Our First ever well as it brings water to the surface in Nabuclod, Philippines.
"Do You have any questions?" I asked, having just finished telling them the nights dinner specials. There was hardly space for what you might call a pause, when he responded, "I do" . I thought he would ask me about gluten, dairy, or well, anything except what came next. As it turned out he had followed my artwork for years and instead of asking about food it turned beautifully personal as he asked me about my newest process. I was smiling with a touch of disbelief as I had no idea that someone eating at the restaurant where I waited tables knew that I was an artist. He asked me, "what exactly is the artwork that you're creating?". The honest answer, was nothing, and for that, his timing couldn't have been better.
I was at a beautiful crossroads readying to host live talks by philanthropists, entrepreneurs, and artists. As I told him this he barely could contain himself for the serendipity of the moment. As it turned out he had just filed the paperwork and officially had become a registered 501 (c) 3 non profit and was there to celebrate. He was dying to tell anyone who would listen his amazing story. We had one spot left for one last speaker. One month later he would tell us about growing up in poverty, felling coconut trees to float his family to safety during floods in his native Philippines, and then his remarkable change of fate in moving to America, putting himself through school, creating his own company, and retiring early, only to return to his beloved Philippines to find the indigenous tribe he'd grown up along dying in poverty without sufficient access to clean water.
I was moved, after the talks, and inspired by the serendipity of it all. We stayed in touch and eventually over lunch he would ask me to join his board of directors at his newly formed foundation. After doing so we had a great run together as I pitched his project to friends of mine. They were phenomenally generous in funding 100% of the phase one seed capital for our project in the Philippines. They asked that I go in person as well as invest myself into the project. I was there in November and December of 2015 while we were a part of installing clean water wells for the indigenous Aeta Tribes of the Philippines. We gave away hundreds of 5 gallon carrying containers for collecting the water, newly brought to the surface, as well as hundreds of backpacks, school supplies, and two water buffalo. It was a phenomenal trip but also one that was profoundly intense, where any success felt magnified and life changing for the Aeta but so too did the failures, all of this being further magnified by the idea of taking both of these personally, both motivating and crushing. The trip was both intense in outline, but so too personally. The trip, its potential, and my feelings formed the body of artwork that I created on the Indigenous Aeta Tribes.

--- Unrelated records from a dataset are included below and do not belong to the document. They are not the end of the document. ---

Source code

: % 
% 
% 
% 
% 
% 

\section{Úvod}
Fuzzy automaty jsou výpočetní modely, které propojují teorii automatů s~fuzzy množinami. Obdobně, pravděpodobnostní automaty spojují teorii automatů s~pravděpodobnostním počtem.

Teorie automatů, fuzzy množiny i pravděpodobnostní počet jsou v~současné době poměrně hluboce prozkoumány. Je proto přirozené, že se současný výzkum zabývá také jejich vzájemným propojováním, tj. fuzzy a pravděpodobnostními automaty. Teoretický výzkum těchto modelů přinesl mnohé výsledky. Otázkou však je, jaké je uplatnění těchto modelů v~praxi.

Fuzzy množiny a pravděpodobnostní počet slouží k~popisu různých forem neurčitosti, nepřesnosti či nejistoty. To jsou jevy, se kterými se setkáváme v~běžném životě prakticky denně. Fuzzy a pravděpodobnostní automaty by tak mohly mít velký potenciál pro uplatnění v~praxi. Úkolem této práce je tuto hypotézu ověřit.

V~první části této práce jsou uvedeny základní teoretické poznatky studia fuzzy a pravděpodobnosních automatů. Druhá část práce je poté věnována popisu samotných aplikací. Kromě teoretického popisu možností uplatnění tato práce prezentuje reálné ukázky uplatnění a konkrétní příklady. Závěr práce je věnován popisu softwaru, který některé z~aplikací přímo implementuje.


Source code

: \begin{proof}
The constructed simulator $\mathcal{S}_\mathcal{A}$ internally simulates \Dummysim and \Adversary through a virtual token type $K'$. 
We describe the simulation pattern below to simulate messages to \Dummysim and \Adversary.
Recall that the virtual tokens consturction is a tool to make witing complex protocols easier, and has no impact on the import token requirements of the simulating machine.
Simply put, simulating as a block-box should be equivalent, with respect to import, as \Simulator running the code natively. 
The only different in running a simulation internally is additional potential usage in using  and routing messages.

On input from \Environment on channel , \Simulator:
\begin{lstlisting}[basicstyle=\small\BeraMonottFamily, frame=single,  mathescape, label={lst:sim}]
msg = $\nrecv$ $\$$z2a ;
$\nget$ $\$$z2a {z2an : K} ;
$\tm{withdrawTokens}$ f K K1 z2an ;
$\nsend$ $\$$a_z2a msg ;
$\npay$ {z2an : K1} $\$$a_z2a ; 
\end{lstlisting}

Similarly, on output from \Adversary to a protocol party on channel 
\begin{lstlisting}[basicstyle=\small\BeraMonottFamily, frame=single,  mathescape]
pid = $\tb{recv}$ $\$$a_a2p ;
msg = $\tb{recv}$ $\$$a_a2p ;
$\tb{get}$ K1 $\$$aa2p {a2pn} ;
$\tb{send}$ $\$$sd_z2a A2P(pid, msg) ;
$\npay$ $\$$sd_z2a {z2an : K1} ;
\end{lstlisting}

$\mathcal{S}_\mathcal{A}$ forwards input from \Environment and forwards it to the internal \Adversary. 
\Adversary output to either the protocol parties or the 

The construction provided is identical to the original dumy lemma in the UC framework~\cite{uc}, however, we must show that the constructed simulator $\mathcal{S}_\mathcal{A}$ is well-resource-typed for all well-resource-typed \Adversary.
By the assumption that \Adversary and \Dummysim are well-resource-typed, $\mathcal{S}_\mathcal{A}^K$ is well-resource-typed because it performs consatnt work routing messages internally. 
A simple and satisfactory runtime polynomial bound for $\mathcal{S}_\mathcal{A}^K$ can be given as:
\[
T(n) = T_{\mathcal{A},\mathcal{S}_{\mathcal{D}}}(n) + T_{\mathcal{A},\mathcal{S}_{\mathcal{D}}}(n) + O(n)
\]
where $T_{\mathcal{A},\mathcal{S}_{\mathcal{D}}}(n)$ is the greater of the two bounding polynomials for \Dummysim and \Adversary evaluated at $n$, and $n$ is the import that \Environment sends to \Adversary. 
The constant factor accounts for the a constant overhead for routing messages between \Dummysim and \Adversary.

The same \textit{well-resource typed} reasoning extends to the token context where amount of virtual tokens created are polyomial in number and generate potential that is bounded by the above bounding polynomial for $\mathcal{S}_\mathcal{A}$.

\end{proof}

In fact the beauty of the two antipodal feelings were no more clearly illustrated in words than on the morning that I walked into the village where we had installed our first ever water well. I had inflamed a previously crushed disc in my back during our journey through the rural Philippines where the Indigenous Aeta Tribe lives, but that was not going to stop me from seeing The Aeta Tribe Foundation’s first ever clean water well. I stood there smiling at the young boy pumping the first clean water in his thus far, brief lifetime from that well. As he smiled back at me so too did his friends as they sat on the dozens of buckets, containers, reused water bottles, and really anything that could be found while they waited their turn to collect water for each of their families from the newly repaired water well in the heart of their village. We smiled at each other, me not knowing who they were, they not knowing who I was, but together, collectively knowing in our smiles that lives had just changed, and profoundly so, for the better because of the well we all stood around listening to. As its newly repaired parts squeaked than squished water to the surface from hundreds of feet below, filling the containers that they would bring to the village school and the rest of their families.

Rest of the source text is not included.